Ramping period duration

In this study, the time interval over which ramp events are detected is termed ramping period duration. The identified ramp event might be detected only for a single time interval or ramps may occur over consecutive periods in a day. This is produced by scattered or variable cloud cover passing over the site. Hence, the ramping period duration can vary from 60 minutes onwards for an hourly dataset. The highest mean ramping periods occur over Eastern Australia (> 150 min/day) during the historical period (Fig. 3a). During the far future period, the ramping periods are projected to decrease in the West and increase in the East under both scenarios (Fig. 3b,c).
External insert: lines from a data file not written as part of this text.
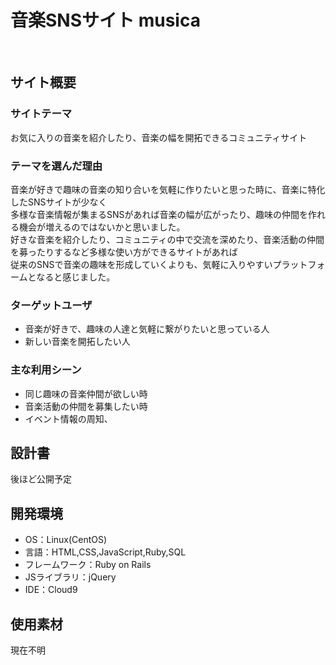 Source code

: # 音楽SNSサイト musica
​
## サイト概要

### サイトテーマ
お気に入りの音楽を紹介したり、音楽の幅を開拓できるコミュニティサイト

### テーマを選んだ理由
音楽が好きで趣味の音楽の知り合いを気軽に作りたいと思った時に、音楽に特化したSNSサイトが少なく</br>
多様な音楽情報が集まるSNSがあれば音楽の幅が広がったり、趣味の仲間を作れる機会が増えるのではないかと思いました。</br>
好きな音楽を紹介したり、コミュニティの中で交流を深めたり、音楽活動の仲間を募ったりするなど多様な使い方ができるサイトがあれば</br>
従来のSNSで音楽の趣味を形成していくよりも、気軽に入りやすいプラットフォームとなると感じました。</br>

### ターゲットユーザ
- 音楽が好きで、趣味の人達と気軽に繋がりたいと思っている人
- 新しい音楽を開拓したい人
​
### 主な利用シーン
- 同じ趣味の音楽仲間が欲しい時
- 音楽活動の仲間を募集したい時
- イベント情報の周知、
​
## 設計書
後ほど公開予定
​
## 開発環境
- OS：Linux(CentOS)
- 言語：HTML,CSS,JavaScript,Ruby,SQL
- フレームワーク：Ruby on Rails
- JSライブラリ：jQuery
- IDE：Cloud9

## 使用素材
現在不明

​

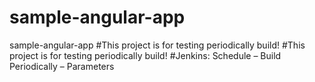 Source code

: # sample-angular-app
sample-angular-app
#This project is for testing periodically build!
#This project is for testing periodically build!
#Jenkins: Schedule – Build Periodically – Parameters
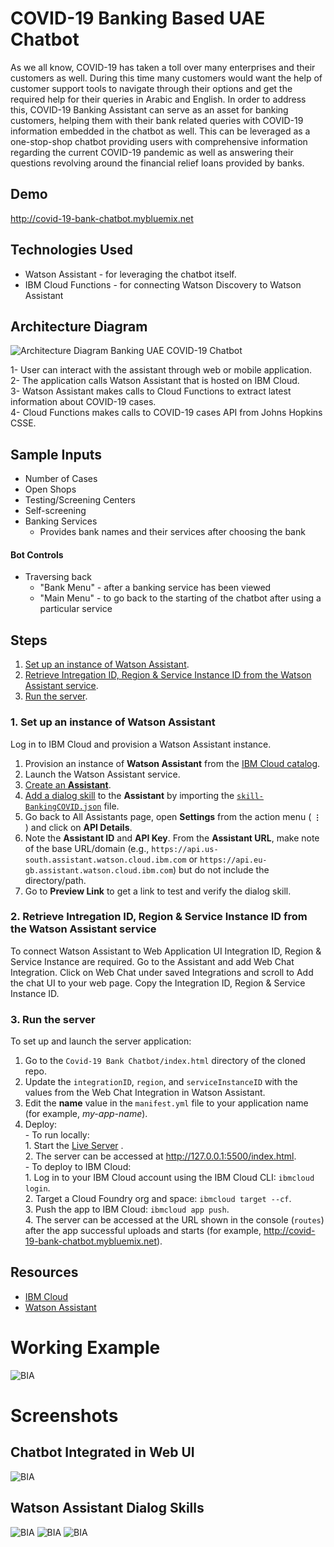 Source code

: # COVID-19 Banking Based UAE Chatbot 

As we all know, COVID-19 has taken a toll over many enterprises and their customers as well. During this time many customers would want the help of customer support tools to navigate through their options and get the required help for their queries in Arabic and English. In order to address this, COVID-19 Banking Assistant can serve as an asset for banking customers, helping them with their bank related queries with COVID-19 information embedded in the chatbot as well. This can be leveraged as a one-stop-shop chatbot providing users with comprehensive information regarding the current COVID-19 pandemic as well as answering their questions revolving around the financial relief loans provided by banks. 

## Demo

http://covid-19-bank-chatbot.mybluemix.net

## Technologies Used

-   Watson Assistant - for leveraging the chatbot itself.
-   IBM Cloud Functions - for connecting Watson Discovery to Watson Assistant


## Architecture Diagram

![Architecture Diagram Banking UAE COVID-19 Chatbot](Pictures/mycatalog-architecture-diagram-template.png)

1- User can interact with the assistant through web or mobile application. <br />
2- The application calls Watson Assistant that is hosted on IBM Cloud. <br />
3- Watson Assistant makes calls to Cloud Functions to extract latest information about COVID-19 cases. <br />
4- Cloud Functions makes calls to COVID-19 cases API from Johns Hopkins CSSE.

## Sample Inputs

- Number of Cases
- Open Shops 
- Testing/Screening Centers
- Self-screening
- Banking Services
  - Provides bank names and their services after choosing the bank

#### Bot Controls
- Traversing back
  - "Bank Menu" - after a banking service has been viewed 
  - "Main Menu" - to go back to the starting of the chatbot after using a particular service

## Steps

1. [Set up an instance of Watson Assistant](#1-set-up-an-instance-of-watson-assistant).
2. [Retrieve Intregation ID, Region & Service Instance ID from the Watson Assistant service](#2-retrieve-intregation-id,-region-&-service-instance-id-from-the-watson-assistant-service).
3. [Run the server](#3-run-the-server).

### 1. Set up an instance of Watson Assistant

Log in to IBM Cloud and provision a Watson Assistant instance.

1. Provision an instance of **Watson Assistant** from the [IBM Cloud catalog](https://cloud.ibm.com/catalog/services/watson-assistant).
1. Launch the Watson Assistant service.
1. [Create an **Assistant**](https://cloud.ibm.com/docs/assistant?topic=assistant-assistant-add).
1. [Add a dialog skill](https://cloud.ibm.com/docs/assistant?topic=assistant-skill-dialog-add) to the **Assistant** by importing the [`skill-BankingCOVID.json`](./Watson-Assistant-Dialog-Skill/skill-BankingCOVID.json) file.
1. Go back to All Assistants page, open **Settings** from the action menu ( **`⋮`** ) and click on **API Details**.
1. Note the **Assistant ID** and **API Key**. From the **Assistant URL**, make note of the base URL/domain (e.g., `https://api.us-south.assistant.watson.cloud.ibm.com` or `https://api.eu-gb.assistant.watson.cloud.ibm.com`) but do not include the directory/path.
1. Go to **Preview Link** to get a link to test and verify the dialog skill.

### 2. Retrieve Intregation ID, Region & Service Instance ID from the Watson Assistant service

To connect Watson Assistant to Web Application UI Integration ID, Region & Service Instance are required. Go to the Assistant and add Web Chat Integration. Click on Web Chat under saved Integrations and scroll to Add the chat UI to your web page. Copy the Integration ID, Region & Service Instance ID.

### 3. Run the server

To set up and launch the server application:

1. Go to the `Covid-19 Bank Chatbot/index.html` directory of the cloned repo.
2. Update the `integrationID`, `region`, and `serviceInstanceID` with the values from the Web Chat Integration in Watson Assistant.
3. Edit the **name** value in the `manifest.yml` file to your application name (for example, _my-app-name_).
4. Deploy: <br />
        - To run locally: <br />
            1. Start the [Live Server](https://marketplace.visualstudio.com/items?itemName=ritwickdey.LiveServer) . <br />
            2. The server can be accessed at http://127.0.0.1:5500/index.html. <br />
        - To deploy to IBM Cloud: <br />
            1. Log in to your IBM Cloud account using the IBM Cloud CLI: `ibmcloud login`. <br />
            2. Target a Cloud Foundry org and space: `ibmcloud target --cf`. <br />
            3. Push the app to IBM Cloud: `ibmcloud app push`. <br />
            4. The server can be accessed at the URL shown in the console (`routes`) after the app successful uploads and starts (for example,  http://covid-19-bank-chatbot.mybluemix.net).



## Resources

- [IBM Cloud](https://www.ibm.com/cloud)
- [Watson Assistant](https://cloud.ibm.com/docs/assistant?topic=assistant-getting-started)


# Working Example
![BIA](Pictures/Assistant_Working.gif)

# Screenshots

## Chatbot Integrated in Web UI

![BIA](Pictures/Cloud_Foundry.png)


## Watson Assistant Dialog Skills
![BIA](Pictures/Watson_Assistant-1.png)
![BIA](Pictures/Watson_Assistant-2.png)
![BIA](Pictures/Watson_Assistant-3.png)
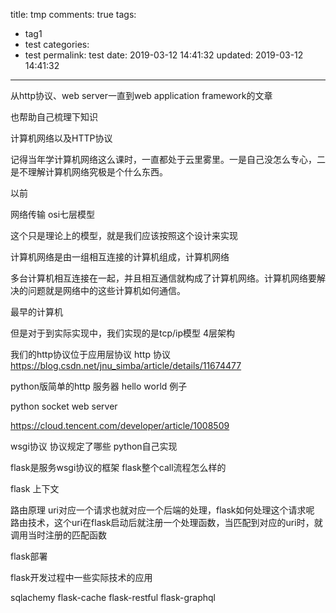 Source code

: title: tmp
comments: true
tags:
  - tag1
  - test
categories:
  - test
permalink: test
date: 2019-03-12 14:41:32
updated: 2019-03-12 14:41:32
---


从http协议、web server一直到web application framework的文章

也帮助自己梳理下知识

计算机网络以及HTTP协议

记得当年学计算机网络这么课时，一直都处于云里雾里。一是自己没怎么专心，二是不理解计算机网络究极是个什么东西。

以前

网络传输
osi七层模型

这个只是理论上的模型，就是我们应该按照这个设计来实现

计算机网络是由一组相互连接的计算机组成，计算机网络

多台计算机相互连接在一起，并且相互通信就构成了计算机网络。计算机网络要解决的问题就是网络中的这些计算机如何通信。

最早的计算机


但是对于到实际实现中，我们实现的是tcp/ip模型 4层架构

我们的http协议位于应用层协议
http 协议
https://blog.csdn.net/jnu_simba/article/details/11674477


python版简单的http 服务器 hello world 例子

python socket web server

https://cloud.tencent.com/developer/article/1008509


wsgi协议
协议规定了哪些
python自己实现

flask是服务wsgi协议的框架
flask整个call流程怎么样的

flask 上下文

路由原理  uri对应一个请求也就对应一个后端的处理，flask如何处理这个请求呢
路由技术，这个uri在flask启动后就注册一个处理函数，当匹配到对应的uri时，就调用当时注册的匹配函数

flask部署

flask开发过程中一些实际技术的应用

sqlachemy
flask-cache
flask-restful
flask-graphql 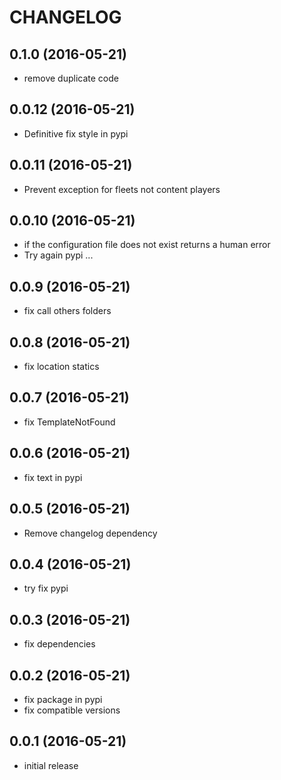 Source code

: # CHANGELOG

## 0.1.0 (2016-05-21)
- remove duplicate code

## 0.0.12 (2016-05-21)
- Definitive fix style in pypi

## 0.0.11 (2016-05-21)
- Prevent exception for fleets not content players 

## 0.0.10 (2016-05-21)
- if the configuration file does not exist returns a human error
- Try again pypi ... 

## 0.0.9 (2016-05-21)
- fix call others folders

## 0.0.8 (2016-05-21)
- fix location statics

## 0.0.7 (2016-05-21)
- fix TemplateNotFound

## 0.0.6 (2016-05-21)
- fix text in pypi

## 0.0.5 (2016-05-21)
- Remove changelog dependency

## 0.0.4 (2016-05-21)
- try fix pypi

## 0.0.3 (2016-05-21)
- fix dependencies

## 0.0.2 (2016-05-21)
- fix package in pypi
- fix compatible versions

## 0.0.1 (2016-05-21)
- initial release

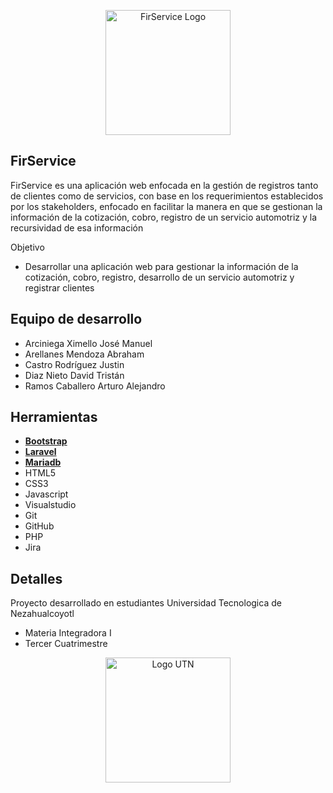 <p align="center"><a href="https://firservice.000webhostapp.com/index.html" target="_blank"><img src="https://daltonllantas.com/search/logos/20.jpg" width="200" alt="FirService Logo"></a></p>


## FirService

FirService es una aplicación web enfocada en la gestión de registros tanto de clientes
como de servicios, con base en los requerimientos establecidos por los stakeholders,
enfocado en facilitar la manera en que se gestionan la información de la cotización, cobro,
registro de un servicio automotriz y la recursividad de esa información

Objetivo

- Desarrollar una aplicación web para gestionar la
información de la cotización, cobro, registro,
desarrollo de un servicio automotriz y registrar
clientes 


## Equipo de desarrollo

- Arciniega Ximello José Manuel
- Arellanes Mendoza Abraham
- Castro Rodríguez Justin
- Diaz Nieto David Tristán
- Ramos Caballero Arturo Alejandro


## Herramientas

- **[Bootstrap](https://getbootstrap.com)**
- **[Laravel](https://laravel.com)**
- **[Mariadb](https://mariadb.org)**
- HTML5
- CSS3
- Javascript
- Visualstudio
- Git
- GitHub
- PHP
- Jira

## Detalles

Proyecto desarrollado en estudiantes Universidad Tecnologica de Nezahualcoyotl 
- Materia Integradora I
- Tercer Cuatrimestre

<p align="center"><a href="https://utn.edomex.gob.mx" target="_blank"><img src="https://utn.edomex.gob.mx/sites/utn.edomex.gob.mx/files/images/acerca_de_la_utn/logo_300px_400px.png" width="200" alt="Logo UTN"></a></p>
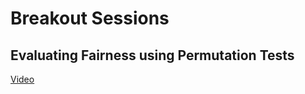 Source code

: # Breakout Sessions

## Evaluating Fairness using Permutation Tests

[Video](https://youtu.be/qj104Hlc6Z8)

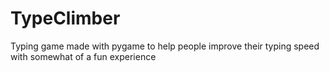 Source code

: # TypeClimber
Typing game made with pygame to help people improve their typing speed with somewhat of a fun experience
There is a significant reduction in ramping periods near the West and South-Eastern Coast under both scenarios in the far future period. During the historical period, Northern Australia experienced the most extended periods of extreme ramps (Fig. 3d). It is interesting to note that the maximum increases in future extreme ramp periods are near Northern, Central and Eastern coastal regions of Australia for both scenarios (Fig. 3e,f), unlike the mean ramp periods with increases confined to Eastern Australia.

Figure 3
figure 3

Ramping periods across Australia. Panel (a) represents the mean ramp periods during the historical period (1976–2005). Panel (b) and (c) represent the future changes in mean ramp periods per year for the far future (2070–2099) period under RCP4.5 and RCP8.5. Panel (d) represents the ramp periods with ramp magnitude at the 90th percentile during the historical period (1976–2005). Panel (e) and (f) represent the future changes in ramp periods with ramp magnitude at the 90th percentile for the far future (2070–2099) under RCP4.5 and RCP8.5. Stippling indicates a significant change (according to methods: significance test).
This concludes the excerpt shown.